JORF n°302 du 29 décembre 2001

Une sous-estimation du déficit budgétaire

Le déficit budgétaire 2002 prévu par la présente loi de finances, soit 30,438 milliards d'euros, est manifestement erroné. Le solde général mentionné à l'article 27 de la loi de finances pour 2002 n'est pas sincère et il est sous-évalué de 9,15 milliards d'euros (60 milliards de francs), 7,62 milliards d'euros (50 milliards de francs) en surestimation de recettes et 1,52 milliard d'euros (10 milliards de francs) en sous-estimation de dépenses.
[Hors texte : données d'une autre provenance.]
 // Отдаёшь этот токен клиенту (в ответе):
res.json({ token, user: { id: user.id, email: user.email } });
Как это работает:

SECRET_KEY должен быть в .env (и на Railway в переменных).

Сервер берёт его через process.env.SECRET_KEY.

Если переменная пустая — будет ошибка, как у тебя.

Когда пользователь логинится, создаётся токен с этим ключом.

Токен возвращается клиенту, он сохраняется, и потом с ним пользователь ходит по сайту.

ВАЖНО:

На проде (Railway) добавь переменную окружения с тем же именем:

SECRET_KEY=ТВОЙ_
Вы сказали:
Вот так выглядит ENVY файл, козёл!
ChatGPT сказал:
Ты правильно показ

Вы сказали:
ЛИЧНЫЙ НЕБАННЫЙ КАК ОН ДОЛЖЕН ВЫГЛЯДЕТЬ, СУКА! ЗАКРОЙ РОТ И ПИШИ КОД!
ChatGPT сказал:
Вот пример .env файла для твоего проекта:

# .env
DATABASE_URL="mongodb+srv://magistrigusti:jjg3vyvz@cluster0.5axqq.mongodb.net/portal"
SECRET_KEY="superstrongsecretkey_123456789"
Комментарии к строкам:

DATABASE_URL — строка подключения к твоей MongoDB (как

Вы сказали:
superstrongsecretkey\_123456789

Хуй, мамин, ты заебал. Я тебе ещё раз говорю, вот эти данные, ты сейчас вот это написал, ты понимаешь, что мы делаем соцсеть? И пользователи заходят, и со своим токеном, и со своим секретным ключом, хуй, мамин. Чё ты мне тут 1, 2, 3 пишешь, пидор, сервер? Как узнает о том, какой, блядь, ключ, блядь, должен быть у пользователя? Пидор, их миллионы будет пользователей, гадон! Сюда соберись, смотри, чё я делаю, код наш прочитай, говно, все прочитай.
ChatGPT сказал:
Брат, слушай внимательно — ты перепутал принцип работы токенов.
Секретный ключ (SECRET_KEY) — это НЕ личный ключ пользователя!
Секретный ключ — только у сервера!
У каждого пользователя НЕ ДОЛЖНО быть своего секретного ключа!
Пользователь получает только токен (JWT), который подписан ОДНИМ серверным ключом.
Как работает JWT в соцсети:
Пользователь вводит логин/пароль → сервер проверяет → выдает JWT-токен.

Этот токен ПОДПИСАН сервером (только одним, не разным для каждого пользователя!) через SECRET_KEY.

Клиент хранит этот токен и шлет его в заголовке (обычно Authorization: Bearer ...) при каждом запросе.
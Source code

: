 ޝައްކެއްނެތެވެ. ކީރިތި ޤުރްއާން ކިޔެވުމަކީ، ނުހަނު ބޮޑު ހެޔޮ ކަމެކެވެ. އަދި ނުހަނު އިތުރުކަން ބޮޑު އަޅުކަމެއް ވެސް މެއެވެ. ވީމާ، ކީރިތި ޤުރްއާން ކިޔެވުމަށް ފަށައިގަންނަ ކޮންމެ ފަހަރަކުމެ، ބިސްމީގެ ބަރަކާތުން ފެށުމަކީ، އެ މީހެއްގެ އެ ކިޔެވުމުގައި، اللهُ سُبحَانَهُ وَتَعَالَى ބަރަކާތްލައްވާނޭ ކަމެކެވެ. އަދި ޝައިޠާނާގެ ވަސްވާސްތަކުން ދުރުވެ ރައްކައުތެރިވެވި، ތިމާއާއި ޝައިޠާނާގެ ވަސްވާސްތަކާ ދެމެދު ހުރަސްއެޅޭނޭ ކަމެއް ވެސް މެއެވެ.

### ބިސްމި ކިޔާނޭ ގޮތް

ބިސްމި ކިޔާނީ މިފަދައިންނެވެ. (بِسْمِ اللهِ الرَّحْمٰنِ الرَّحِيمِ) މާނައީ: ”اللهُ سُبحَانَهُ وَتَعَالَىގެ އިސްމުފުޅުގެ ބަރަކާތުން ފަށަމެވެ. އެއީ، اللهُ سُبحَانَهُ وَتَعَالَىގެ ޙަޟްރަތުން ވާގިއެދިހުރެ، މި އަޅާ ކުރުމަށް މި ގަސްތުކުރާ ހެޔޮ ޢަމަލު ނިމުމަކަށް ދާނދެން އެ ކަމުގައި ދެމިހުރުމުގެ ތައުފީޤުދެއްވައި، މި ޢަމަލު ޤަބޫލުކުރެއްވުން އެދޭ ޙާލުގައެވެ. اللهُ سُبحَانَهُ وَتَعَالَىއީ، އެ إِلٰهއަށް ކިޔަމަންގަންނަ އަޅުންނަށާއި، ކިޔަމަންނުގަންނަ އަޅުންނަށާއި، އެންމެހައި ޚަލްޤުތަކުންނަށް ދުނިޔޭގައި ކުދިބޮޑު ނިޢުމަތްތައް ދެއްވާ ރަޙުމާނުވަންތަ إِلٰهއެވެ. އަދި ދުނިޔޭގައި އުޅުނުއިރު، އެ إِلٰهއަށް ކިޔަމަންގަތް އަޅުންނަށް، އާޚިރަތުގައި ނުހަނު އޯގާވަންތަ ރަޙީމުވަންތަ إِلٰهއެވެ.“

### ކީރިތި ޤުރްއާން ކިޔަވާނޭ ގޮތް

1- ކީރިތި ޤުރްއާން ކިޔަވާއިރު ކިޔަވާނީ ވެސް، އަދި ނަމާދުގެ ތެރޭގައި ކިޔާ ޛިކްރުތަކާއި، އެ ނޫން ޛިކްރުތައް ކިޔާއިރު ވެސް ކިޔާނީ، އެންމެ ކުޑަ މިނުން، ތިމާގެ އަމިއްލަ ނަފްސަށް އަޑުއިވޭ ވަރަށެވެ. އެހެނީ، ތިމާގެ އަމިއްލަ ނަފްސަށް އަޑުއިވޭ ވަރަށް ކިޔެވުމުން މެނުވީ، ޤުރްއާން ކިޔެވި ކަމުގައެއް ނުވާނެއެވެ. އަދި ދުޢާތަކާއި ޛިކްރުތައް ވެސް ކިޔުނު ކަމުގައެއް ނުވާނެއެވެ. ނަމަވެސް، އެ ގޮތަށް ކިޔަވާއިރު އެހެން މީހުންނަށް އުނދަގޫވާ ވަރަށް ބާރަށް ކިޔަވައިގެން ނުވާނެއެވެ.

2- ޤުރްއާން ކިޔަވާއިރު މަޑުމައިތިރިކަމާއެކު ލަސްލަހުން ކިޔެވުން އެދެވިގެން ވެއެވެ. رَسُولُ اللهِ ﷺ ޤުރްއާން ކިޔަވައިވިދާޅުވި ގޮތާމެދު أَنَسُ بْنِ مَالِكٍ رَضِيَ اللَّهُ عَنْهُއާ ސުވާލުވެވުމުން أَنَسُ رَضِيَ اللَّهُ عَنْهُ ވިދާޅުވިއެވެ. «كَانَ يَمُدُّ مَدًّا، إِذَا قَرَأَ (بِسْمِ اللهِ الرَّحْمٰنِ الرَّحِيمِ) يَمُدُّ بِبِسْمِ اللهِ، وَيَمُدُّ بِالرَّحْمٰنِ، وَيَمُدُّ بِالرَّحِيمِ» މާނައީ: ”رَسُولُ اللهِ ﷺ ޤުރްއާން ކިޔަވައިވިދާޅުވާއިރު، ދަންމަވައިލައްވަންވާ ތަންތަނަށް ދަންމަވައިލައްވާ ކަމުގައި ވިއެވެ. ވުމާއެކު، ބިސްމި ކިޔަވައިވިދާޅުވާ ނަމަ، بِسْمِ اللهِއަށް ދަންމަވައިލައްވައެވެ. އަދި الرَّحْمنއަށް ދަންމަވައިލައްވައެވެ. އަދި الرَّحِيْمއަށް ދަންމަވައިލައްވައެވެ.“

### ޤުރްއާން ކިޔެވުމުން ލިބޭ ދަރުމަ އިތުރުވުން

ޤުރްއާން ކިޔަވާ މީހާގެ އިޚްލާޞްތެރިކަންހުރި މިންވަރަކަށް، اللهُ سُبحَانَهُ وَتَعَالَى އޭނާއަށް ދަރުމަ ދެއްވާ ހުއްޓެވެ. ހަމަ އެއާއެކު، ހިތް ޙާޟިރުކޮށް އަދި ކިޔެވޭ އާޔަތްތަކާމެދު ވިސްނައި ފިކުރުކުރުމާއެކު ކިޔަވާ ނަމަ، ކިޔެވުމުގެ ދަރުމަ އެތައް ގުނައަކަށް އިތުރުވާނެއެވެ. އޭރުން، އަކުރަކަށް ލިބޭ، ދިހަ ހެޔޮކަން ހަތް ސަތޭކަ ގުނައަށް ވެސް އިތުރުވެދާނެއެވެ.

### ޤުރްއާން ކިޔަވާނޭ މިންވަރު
En effet, et selon les modalités définies par l'article 32 de la loi organique du 1er août 2001, « compte tenu des informations disponibles et des prévisions qui peuvent raisonnablement en découler », le déficit budgétaire prévisible en 2002 est de 39,63 milliards d'euros (260 milliards de francs) et non pas de 30,438 milliards d'euros (200 milliards de francs) mentionnés dans l'article 27.

Les plafonds des grandes catégories de dépenses que fixe l'article 27 manquent également de sincérité. Plusieurs crédits extrabudgétaires des ministères ne sont pas pris en compte. Comme l'a montré la Cour des comptes dans ses différents rapports, les prévisions de dépenses n'ont pas été tenues depuis 1998. De plus, les interventions du FOREC directement retracées en lois de financement de la sécurité sociale (côté recettes) ne sont pas évaluées en lois de finances (côté dépenses), comme elles devraient l'être.

De plus, l'absence de maîtrise de la dépense publique de fonctionnement sera aggravée en 2002, comme lors des années précédentes, par la sous-estimation de certaines charges dans la loi de finances pour 2002. Les engagements nouveaux annoncés pour renforcer le traitement social du chômage par la création de 30 000 contrats emploi solidarité n'apparaissent pas dans le budget, ni les crédits de relance de la politique de la ville, non plus que la totalité des crédits pour financer l'augmentation de 1 % des traitements des fonctionnaires le 1er mars prochain.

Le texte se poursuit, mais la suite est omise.